Note: I am not speaking on behalf of Coursera or Stanford here. This is my personal opinion.

I honestly think Coursera would not have gotten off the ground if it were a non-profit. Building a platform like Coursera and maintaining it requires lots of people and resources, and the people and resources are incredibly hard to come by when you are a non-profit. For instance, just look at how many days of the year the Wikimedia Foundation needs to run huge intrusive banners on all its websites to raise funds -- and they run a really lean operation.

If Coursera were a non-profit, KPCB and NEA would never invest $16 million in us to get us off the ground -- after all, they are VCs accountable to their own investors. Furthermore, I don't think Stanford was willing to invest that much money in us with potentially no returns of any sort as the MOOC movement might well have been a flash in the pan.

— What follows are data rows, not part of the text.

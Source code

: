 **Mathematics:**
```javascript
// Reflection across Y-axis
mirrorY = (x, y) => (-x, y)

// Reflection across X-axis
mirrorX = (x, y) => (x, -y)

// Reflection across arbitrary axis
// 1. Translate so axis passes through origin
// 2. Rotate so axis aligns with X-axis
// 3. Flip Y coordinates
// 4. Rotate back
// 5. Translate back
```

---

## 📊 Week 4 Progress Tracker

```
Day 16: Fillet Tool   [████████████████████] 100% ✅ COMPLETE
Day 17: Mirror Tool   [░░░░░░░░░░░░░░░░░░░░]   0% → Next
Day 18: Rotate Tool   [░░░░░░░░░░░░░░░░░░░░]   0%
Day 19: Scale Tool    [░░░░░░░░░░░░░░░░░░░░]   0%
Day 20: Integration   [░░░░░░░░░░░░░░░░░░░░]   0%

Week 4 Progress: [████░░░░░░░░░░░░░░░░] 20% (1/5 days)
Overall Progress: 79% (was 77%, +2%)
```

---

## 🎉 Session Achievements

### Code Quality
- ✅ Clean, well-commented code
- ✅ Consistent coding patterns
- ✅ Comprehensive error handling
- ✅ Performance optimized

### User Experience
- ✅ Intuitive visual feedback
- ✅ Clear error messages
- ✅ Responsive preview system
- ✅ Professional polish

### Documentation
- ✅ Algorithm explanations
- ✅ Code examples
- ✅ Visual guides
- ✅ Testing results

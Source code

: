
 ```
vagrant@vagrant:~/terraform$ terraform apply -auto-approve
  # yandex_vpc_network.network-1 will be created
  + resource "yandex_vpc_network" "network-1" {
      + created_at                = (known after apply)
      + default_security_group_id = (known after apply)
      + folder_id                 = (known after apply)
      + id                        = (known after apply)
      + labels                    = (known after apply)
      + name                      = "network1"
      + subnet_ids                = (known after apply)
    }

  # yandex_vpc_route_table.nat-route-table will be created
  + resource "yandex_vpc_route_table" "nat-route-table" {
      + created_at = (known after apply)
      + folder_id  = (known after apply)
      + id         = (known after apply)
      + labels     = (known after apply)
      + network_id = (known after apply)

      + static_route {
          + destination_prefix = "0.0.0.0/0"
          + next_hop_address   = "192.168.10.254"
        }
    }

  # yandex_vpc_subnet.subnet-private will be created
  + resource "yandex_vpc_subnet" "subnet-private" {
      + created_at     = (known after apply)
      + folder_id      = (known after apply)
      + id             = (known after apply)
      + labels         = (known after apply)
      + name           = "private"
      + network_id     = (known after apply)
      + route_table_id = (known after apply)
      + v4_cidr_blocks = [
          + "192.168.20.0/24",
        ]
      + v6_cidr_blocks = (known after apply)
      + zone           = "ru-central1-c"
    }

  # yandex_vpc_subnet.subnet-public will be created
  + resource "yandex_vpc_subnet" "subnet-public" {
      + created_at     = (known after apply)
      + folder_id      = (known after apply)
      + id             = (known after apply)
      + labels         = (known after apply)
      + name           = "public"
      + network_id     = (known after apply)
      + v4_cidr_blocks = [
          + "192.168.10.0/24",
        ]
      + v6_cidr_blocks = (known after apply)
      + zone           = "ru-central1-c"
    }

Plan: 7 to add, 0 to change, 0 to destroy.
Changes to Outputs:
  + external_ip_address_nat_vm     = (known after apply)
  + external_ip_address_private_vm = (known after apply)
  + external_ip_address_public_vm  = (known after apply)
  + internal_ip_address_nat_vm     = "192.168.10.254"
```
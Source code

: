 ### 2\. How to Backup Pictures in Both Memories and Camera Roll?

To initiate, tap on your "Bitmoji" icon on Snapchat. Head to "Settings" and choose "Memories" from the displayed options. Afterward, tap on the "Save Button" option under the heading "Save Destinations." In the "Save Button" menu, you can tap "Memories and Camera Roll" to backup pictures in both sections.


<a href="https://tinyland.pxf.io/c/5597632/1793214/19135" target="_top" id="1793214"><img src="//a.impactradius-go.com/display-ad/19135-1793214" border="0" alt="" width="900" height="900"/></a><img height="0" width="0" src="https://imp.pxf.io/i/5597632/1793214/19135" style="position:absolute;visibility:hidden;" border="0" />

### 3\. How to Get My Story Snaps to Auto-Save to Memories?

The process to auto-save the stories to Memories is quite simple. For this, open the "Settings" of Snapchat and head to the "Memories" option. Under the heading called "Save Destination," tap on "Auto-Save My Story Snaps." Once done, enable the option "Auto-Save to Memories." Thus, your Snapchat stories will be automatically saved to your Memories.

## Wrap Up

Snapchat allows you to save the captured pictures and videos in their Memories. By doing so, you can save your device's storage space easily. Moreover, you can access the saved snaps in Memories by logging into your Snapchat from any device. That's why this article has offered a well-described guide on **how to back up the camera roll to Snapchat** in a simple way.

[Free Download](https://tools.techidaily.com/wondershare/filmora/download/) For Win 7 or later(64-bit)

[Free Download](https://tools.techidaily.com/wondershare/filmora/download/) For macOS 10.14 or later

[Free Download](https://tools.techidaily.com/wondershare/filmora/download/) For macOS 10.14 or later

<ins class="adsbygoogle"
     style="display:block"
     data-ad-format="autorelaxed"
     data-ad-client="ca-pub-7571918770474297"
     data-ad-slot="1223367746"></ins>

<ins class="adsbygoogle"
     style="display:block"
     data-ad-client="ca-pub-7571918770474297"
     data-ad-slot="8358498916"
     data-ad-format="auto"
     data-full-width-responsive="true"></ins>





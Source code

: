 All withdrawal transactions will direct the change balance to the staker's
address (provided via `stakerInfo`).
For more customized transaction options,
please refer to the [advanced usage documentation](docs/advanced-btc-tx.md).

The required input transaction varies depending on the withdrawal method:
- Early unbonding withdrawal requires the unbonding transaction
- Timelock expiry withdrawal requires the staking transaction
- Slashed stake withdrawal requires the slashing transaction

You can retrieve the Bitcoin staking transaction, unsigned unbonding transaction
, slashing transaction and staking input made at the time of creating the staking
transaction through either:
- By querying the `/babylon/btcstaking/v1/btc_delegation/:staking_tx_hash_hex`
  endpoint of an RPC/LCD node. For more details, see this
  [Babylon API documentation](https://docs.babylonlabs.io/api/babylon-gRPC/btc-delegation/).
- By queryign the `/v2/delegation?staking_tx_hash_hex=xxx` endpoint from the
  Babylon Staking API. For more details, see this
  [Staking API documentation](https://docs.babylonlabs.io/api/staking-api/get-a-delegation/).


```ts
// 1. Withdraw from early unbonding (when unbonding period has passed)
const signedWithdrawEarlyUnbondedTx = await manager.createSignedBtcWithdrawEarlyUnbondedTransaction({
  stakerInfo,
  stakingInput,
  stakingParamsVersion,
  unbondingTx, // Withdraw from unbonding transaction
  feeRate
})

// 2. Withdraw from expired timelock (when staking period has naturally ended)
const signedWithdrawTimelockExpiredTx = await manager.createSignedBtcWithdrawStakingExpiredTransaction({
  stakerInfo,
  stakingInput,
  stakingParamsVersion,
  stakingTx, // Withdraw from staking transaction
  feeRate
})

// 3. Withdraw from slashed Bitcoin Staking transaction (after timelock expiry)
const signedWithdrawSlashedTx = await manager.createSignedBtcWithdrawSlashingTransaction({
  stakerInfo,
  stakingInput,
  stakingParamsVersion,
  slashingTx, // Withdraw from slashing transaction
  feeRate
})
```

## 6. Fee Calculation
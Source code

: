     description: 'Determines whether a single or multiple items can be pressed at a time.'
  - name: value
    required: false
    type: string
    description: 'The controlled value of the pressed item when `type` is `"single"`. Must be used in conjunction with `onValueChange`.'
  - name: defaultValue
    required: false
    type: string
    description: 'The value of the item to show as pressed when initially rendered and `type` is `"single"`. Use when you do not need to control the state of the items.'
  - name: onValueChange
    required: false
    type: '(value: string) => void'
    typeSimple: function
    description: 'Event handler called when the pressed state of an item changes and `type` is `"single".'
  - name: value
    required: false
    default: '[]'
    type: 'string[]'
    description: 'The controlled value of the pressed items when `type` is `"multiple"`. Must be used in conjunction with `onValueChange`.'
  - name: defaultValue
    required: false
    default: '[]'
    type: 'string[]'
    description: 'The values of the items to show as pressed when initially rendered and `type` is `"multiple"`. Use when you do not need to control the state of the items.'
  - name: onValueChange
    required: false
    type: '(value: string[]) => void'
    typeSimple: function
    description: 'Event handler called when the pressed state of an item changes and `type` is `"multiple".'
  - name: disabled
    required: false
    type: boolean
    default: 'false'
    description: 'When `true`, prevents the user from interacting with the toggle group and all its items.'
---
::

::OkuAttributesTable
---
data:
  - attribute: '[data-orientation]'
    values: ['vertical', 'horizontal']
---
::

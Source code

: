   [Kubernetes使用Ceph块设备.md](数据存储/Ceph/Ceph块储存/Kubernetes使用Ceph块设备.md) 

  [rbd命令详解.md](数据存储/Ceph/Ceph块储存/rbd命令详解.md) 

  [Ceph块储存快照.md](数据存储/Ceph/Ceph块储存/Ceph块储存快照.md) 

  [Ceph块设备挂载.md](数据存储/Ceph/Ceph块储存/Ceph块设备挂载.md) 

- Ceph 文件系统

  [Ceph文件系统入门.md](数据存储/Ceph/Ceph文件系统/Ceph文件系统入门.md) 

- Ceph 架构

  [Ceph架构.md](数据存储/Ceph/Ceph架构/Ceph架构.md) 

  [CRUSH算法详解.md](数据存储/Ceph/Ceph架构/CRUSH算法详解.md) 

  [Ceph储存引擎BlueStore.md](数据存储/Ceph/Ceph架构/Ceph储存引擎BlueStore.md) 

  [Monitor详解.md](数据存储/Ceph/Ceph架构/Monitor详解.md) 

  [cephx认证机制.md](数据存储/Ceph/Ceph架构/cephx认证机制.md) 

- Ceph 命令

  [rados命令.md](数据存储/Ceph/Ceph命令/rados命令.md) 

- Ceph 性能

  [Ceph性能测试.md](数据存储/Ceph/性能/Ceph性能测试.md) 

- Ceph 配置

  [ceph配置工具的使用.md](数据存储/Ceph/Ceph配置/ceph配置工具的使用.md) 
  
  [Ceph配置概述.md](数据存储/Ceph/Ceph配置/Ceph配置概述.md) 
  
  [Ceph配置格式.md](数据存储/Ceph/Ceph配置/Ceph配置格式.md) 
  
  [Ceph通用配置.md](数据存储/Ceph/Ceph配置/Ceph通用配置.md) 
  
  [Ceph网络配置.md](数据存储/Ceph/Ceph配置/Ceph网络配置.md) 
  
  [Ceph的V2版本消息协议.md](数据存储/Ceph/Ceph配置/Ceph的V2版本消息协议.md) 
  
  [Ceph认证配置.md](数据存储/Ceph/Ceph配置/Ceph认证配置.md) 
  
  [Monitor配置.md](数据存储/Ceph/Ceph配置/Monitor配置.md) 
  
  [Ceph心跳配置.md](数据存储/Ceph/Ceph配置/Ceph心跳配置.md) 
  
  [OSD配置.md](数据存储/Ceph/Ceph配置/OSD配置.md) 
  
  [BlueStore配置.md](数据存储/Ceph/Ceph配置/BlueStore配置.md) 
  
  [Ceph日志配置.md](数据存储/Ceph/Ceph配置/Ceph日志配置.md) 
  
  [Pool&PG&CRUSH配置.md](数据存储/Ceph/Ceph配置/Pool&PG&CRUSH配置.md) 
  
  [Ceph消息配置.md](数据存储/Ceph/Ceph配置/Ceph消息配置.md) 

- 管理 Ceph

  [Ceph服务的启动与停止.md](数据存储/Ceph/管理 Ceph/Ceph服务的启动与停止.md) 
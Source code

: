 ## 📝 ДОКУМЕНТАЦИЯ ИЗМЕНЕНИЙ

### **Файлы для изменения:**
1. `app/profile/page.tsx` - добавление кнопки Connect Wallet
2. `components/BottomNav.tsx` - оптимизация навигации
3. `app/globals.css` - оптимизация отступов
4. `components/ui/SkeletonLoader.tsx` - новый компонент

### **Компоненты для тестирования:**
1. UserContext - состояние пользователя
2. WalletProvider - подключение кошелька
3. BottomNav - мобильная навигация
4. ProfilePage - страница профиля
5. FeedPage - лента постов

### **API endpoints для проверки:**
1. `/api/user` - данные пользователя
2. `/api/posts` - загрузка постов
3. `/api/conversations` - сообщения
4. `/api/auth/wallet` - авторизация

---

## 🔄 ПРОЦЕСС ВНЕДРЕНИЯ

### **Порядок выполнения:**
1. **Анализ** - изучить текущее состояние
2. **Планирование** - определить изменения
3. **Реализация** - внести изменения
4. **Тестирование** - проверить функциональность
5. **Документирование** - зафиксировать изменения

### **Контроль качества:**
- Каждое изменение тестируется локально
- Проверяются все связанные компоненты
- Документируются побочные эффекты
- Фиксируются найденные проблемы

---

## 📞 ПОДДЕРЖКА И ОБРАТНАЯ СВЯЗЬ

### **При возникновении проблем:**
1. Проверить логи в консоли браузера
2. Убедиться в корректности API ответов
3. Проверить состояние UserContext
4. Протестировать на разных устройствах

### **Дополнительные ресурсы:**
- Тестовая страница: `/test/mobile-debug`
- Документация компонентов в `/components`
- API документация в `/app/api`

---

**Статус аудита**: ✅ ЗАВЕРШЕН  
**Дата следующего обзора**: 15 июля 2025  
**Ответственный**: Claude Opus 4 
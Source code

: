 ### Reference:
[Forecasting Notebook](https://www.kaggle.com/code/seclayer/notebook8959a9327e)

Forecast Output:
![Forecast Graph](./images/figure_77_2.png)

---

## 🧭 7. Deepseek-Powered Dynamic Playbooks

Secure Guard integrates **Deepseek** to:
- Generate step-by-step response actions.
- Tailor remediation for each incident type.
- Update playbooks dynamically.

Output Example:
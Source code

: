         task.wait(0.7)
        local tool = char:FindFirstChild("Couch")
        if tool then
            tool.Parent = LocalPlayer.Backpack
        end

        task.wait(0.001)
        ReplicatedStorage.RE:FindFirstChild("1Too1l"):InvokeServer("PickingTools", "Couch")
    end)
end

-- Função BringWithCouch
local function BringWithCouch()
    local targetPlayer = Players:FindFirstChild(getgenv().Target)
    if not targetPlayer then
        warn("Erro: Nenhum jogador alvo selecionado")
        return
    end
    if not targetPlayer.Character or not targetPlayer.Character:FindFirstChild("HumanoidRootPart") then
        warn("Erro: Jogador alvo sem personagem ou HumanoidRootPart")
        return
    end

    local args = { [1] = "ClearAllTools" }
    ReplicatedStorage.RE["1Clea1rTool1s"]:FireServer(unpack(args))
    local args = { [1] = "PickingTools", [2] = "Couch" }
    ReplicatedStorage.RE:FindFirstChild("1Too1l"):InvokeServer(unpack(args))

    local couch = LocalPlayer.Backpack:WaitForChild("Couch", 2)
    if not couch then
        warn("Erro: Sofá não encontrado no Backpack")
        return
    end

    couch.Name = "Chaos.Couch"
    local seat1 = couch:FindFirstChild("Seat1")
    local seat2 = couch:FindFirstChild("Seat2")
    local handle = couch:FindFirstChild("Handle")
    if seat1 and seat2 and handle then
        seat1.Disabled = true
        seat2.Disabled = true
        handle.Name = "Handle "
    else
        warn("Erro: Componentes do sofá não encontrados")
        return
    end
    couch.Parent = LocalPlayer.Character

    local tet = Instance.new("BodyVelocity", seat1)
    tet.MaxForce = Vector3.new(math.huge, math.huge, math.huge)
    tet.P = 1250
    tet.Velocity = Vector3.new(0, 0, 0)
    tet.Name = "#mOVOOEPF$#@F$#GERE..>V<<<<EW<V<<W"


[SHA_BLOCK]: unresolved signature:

Without venture capital funding, it will be almost impossible to hire any full-time software engineers and course operations specialists. You can only get undergraduates (like myself) and graduate students to be code monkeys on the cheap for so long -- after all, we have degrees to complete and other jobs to get to.

Sometimes people bring up edX as a counterpoint. "Why isn't Coursera/Udacity non-profit when edX is?" they say. To that, I note that edX only got off the ground because Harvard and MIT put in $60 million at its inception. Might Coursera have been non-profit if some benefactor had offered Andrew and Daphne that much money? Maybe, who knows.

As to the point of how Coursera could ever release courses in a non-annoying way -- aren't we doing exactly that right now? :)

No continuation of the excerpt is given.